Assume a linear model of the following form:
\[\begin{equation*} Y = \textbf{E}\theta + \textbf{W}\gamma + \epsilon \end{equation*}\]
where \(\textbf{E}\) represents an
\(N \times R\) matrix of
endogenous covariates; \(\textbf{W}\) a matrix of \((N \times C) + 1\)
exogenous covariates.
Let \(\textbf{X} = \left[\textbf{E} \, \textbf{W}\right]\) be a matrix of size \((N \times K) + 1\). This means that \(R + C + 1 = K + 1\). In other words, \(\textbf{X}\) includes both our endogenous and exogenous covariates. Thus, we have
\[\begin{equation*} \begin{aligned} Y = \textbf{X}\beta + \epsilon \, \text{where} \, \mathbb{E}\left[\epsilon \right] = \textbf{0} \, \text{and} \, \textbf{X} \, \text{is} \, (N \times K) + 1 \end{aligned} \end{equation*}\]
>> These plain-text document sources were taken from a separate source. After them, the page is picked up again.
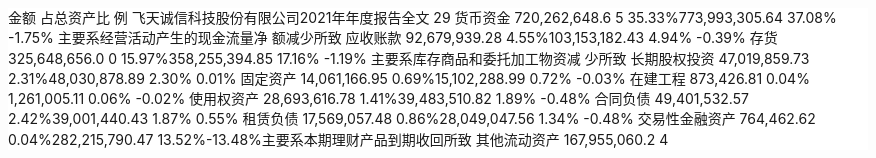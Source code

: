 金额
占总资产比
例
飞天诚信科技股份有限公司2021年年度报告全文
29
货币资金
720,262,648.6
5
35.33%773,993,305.64
37.08%
-1.75%
主要系经营活动产生的现金流量净
额减少所致
应收账款
92,679,939.28
4.55%103,153,182.43
4.94%
-0.39%
存货
325,648,656.0
0
15.97%358,255,394.85
17.16%
-1.19%
主要系库存商品和委托加工物资减
少所致
长期股权投资
47,019,859.73
2.31%48,030,878.89
2.30%
0.01%
固定资产
14,061,166.95
0.69%15,102,288.99
0.72%
-0.03%
在建工程
873,426.81
0.04%
1,261,005.11
0.06%
-0.02%
使用权资产
28,693,616.78
1.41%39,483,510.82
1.89%
-0.48%
合同负债
49,401,532.57
2.42%39,001,440.43
1.87%
0.55%
租赁负债
17,569,057.48
0.86%28,049,047.56
1.34%
-0.48%
交易性金融资产
764,462.62
0.04%282,215,790.47
13.52%-13.48%主要系本期理财产品到期收回所致
其他流动资产
167,955,060.2
4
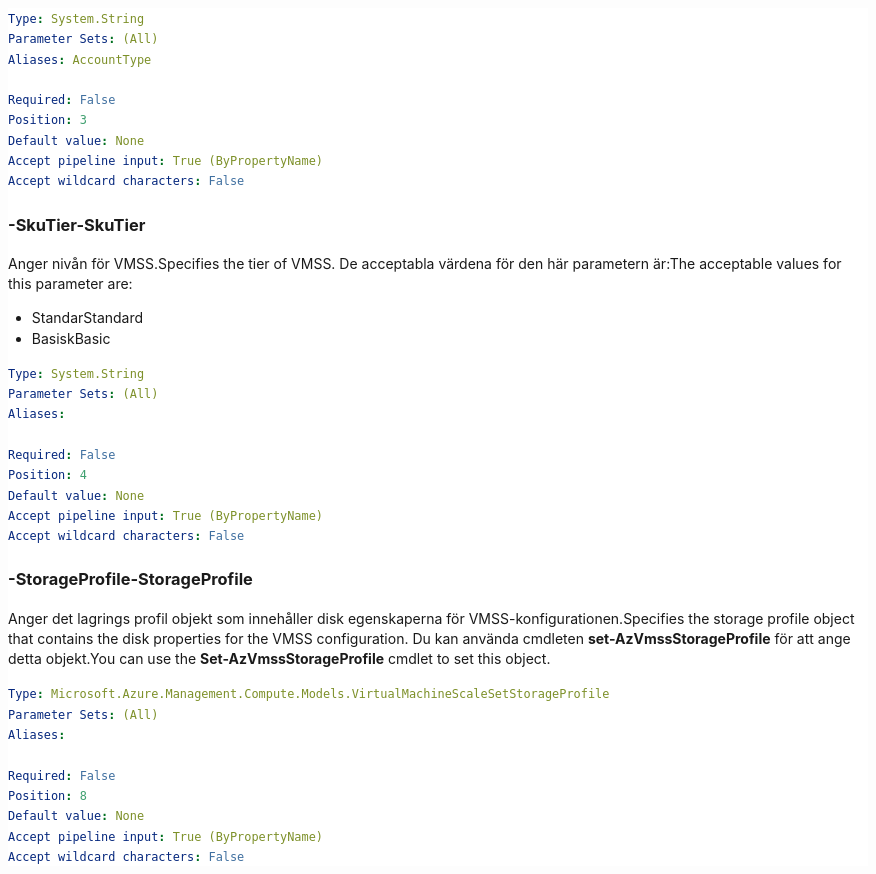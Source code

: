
 ```yaml
Type: System.String
Parameter Sets: (All)
Aliases: AccountType

Required: False
Position: 3
Default value: None
Accept pipeline input: True (ByPropertyName)
Accept wildcard characters: False
```

### <span data-ttu-id="4f2d8-230">-SkuTier</span><span class="sxs-lookup"><span data-stu-id="4f2d8-230">-SkuTier</span></span>
<span data-ttu-id="4f2d8-231">Anger nivån för VMSS.</span><span class="sxs-lookup"><span data-stu-id="4f2d8-231">Specifies the tier of VMSS.</span></span> <span data-ttu-id="4f2d8-232">De acceptabla värdena för den här parametern är:</span><span class="sxs-lookup"><span data-stu-id="4f2d8-232">The acceptable values for this parameter are:</span></span>
- <span data-ttu-id="4f2d8-233">Standar</span><span class="sxs-lookup"><span data-stu-id="4f2d8-233">Standard</span></span>
- <span data-ttu-id="4f2d8-234">Basisk</span><span class="sxs-lookup"><span data-stu-id="4f2d8-234">Basic</span></span>

```yaml
Type: System.String
Parameter Sets: (All)
Aliases:

Required: False
Position: 4
Default value: None
Accept pipeline input: True (ByPropertyName)
Accept wildcard characters: False
```

### <span data-ttu-id="4f2d8-235">-StorageProfile</span><span class="sxs-lookup"><span data-stu-id="4f2d8-235">-StorageProfile</span></span>
<span data-ttu-id="4f2d8-236">Anger det lagrings profil objekt som innehåller disk egenskaperna för VMSS-konfigurationen.</span><span class="sxs-lookup"><span data-stu-id="4f2d8-236">Specifies the storage profile object that contains the disk properties for the VMSS configuration.</span></span>
<span data-ttu-id="4f2d8-237">Du kan använda cmdleten **set-AzVmssStorageProfile** för att ange detta objekt.</span><span class="sxs-lookup"><span data-stu-id="4f2d8-237">You can use the **Set-AzVmssStorageProfile** cmdlet to set this object.</span></span>

```yaml
Type: Microsoft.Azure.Management.Compute.Models.VirtualMachineScaleSetStorageProfile
Parameter Sets: (All)
Aliases:

Required: False
Position: 8
Default value: None
Accept pipeline input: True (ByPropertyName)
Accept wildcard characters: False
```

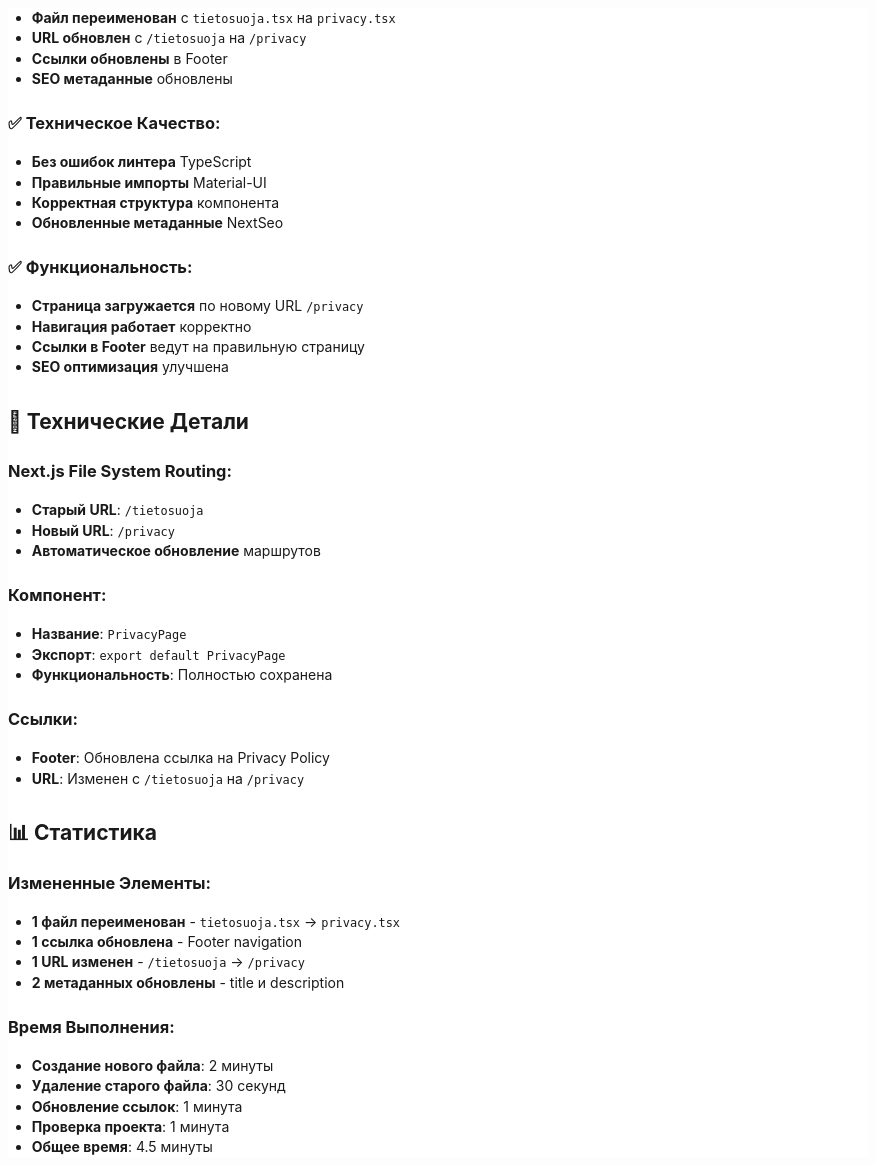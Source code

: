- **Файл переименован** с `tietosuoja.tsx` на `privacy.tsx`
- **URL обновлен** с `/tietosuoja` на `/privacy`
- **Ссылки обновлены** в Footer
- **SEO метаданные** обновлены

### ✅ Техническое Качество:

- **Без ошибок линтера** TypeScript
- **Правильные импорты** Material-UI
- **Корректная структура** компонента
- **Обновленные метаданные** NextSeo

### ✅ Функциональность:

- **Страница загружается** по новому URL `/privacy`
- **Навигация работает** корректно
- **Ссылки в Footer** ведут на правильную страницу
- **SEO оптимизация** улучшена

## 🔧 Технические Детали

### **Next.js File System Routing:**

- **Старый URL**: `/tietosuoja`
- **Новый URL**: `/privacy`
- **Автоматическое обновление** маршрутов

### **Компонент:**

- **Название**: `PrivacyPage`
- **Экспорт**: `export default PrivacyPage`
- **Функциональность**: Полностью сохранена

### **Ссылки:**

- **Footer**: Обновлена ссылка на Privacy Policy
- **URL**: Изменен с `/tietosuoja` на `/privacy`

## 📊 Статистика

### **Измененные Элементы:**

- **1 файл переименован** - `tietosuoja.tsx` → `privacy.tsx`
- **1 ссылка обновлена** - Footer navigation
- **1 URL изменен** - `/tietosuoja` → `/privacy`
- **2 метаданных обновлены** - title и description

### **Время Выполнения:**

- **Создание нового файла**: 2 минуты
- **Удаление старого файла**: 30 секунд
- **Обновление ссылок**: 1 минута
- **Проверка проекта**: 1 минута
- **Общее время**: 4.5 минуты

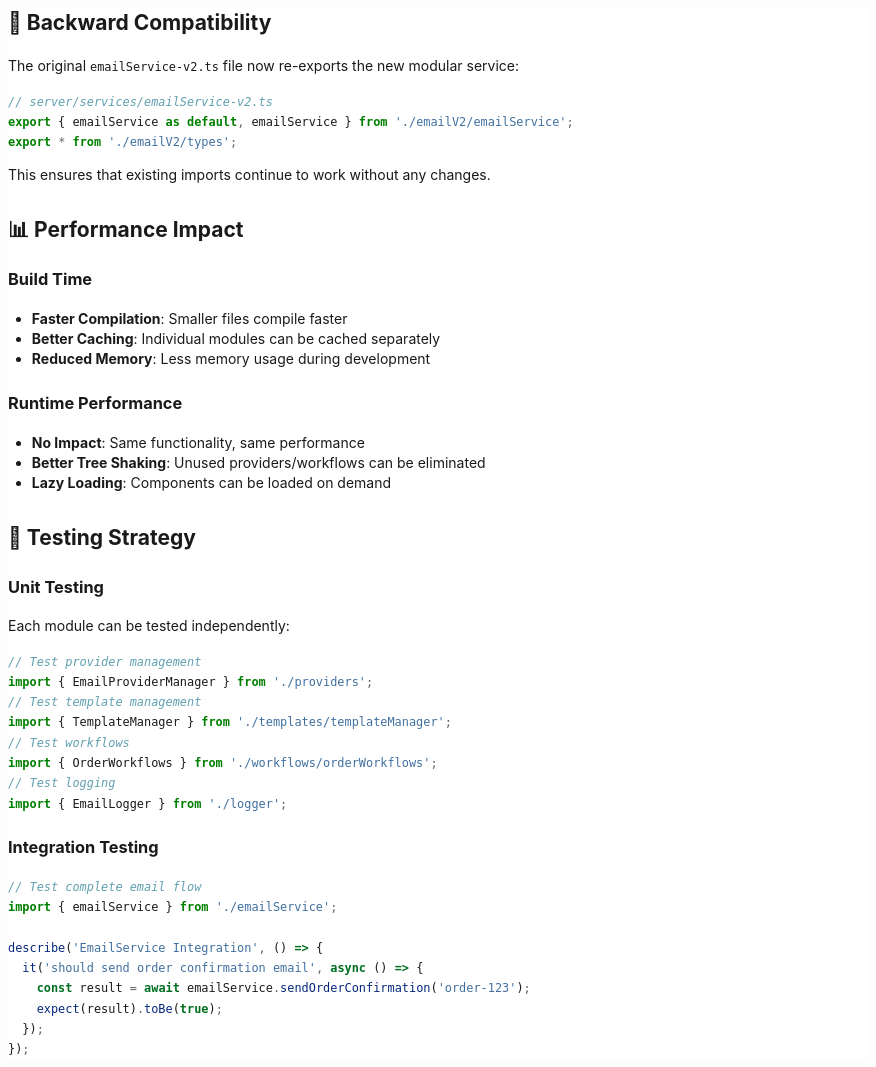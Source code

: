 ## 🔄 **Backward Compatibility**

The original `emailService-v2.ts` file now re-exports the new modular service:

```typescript
// server/services/emailService-v2.ts
export { emailService as default, emailService } from './emailV2/emailService';
export * from './emailV2/types';
```

This ensures that existing imports continue to work without any changes.

## 📊 **Performance Impact**

### **Build Time**
- **Faster Compilation**: Smaller files compile faster
- **Better Caching**: Individual modules can be cached separately
- **Reduced Memory**: Less memory usage during development

### **Runtime Performance**
- **No Impact**: Same functionality, same performance
- **Better Tree Shaking**: Unused providers/workflows can be eliminated
- **Lazy Loading**: Components can be loaded on demand

## 🧪 **Testing Strategy**

### **Unit Testing**
Each module can be tested independently:
```typescript
// Test provider management
import { EmailProviderManager } from './providers';
// Test template management
import { TemplateManager } from './templates/templateManager';
// Test workflows
import { OrderWorkflows } from './workflows/orderWorkflows';
// Test logging
import { EmailLogger } from './logger';
```

### **Integration Testing**
```typescript
// Test complete email flow
import { emailService } from './emailService';

describe('EmailService Integration', () => {
  it('should send order confirmation email', async () => {
    const result = await emailService.sendOrderConfirmation('order-123');
    expect(result).toBe(true);
  });
});
```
This model is endogenous because \(\mathbb{E}\left[\epsilon_i \, | \,
\textbf{X}\right] \not= \textbf{0}\) because of the endogenous
partial \(\textbf{E}\).
The matrix of instruments \(\textbf{Z}\) we use is \(N \times L\) with \(L\) the number of instruments such that
\(L \geq R\). We need:
If we satisfy these conditions, we proceed. Stage 1 of
two-stage least squares (2SLS) requires that we regress \(\textbf{X}\) on \(\textbf{Z}\) and obtain fitted values \(\hat{\textbf{X}}\). In matrix notation, we
have the Projection Matrix \(\textbf{P}_{\textbf{Z}} =
\textbf{Z}(\textbf{Z}^{\top}\textbf{Z})^{-1}\textbf{Z}^{\top}\)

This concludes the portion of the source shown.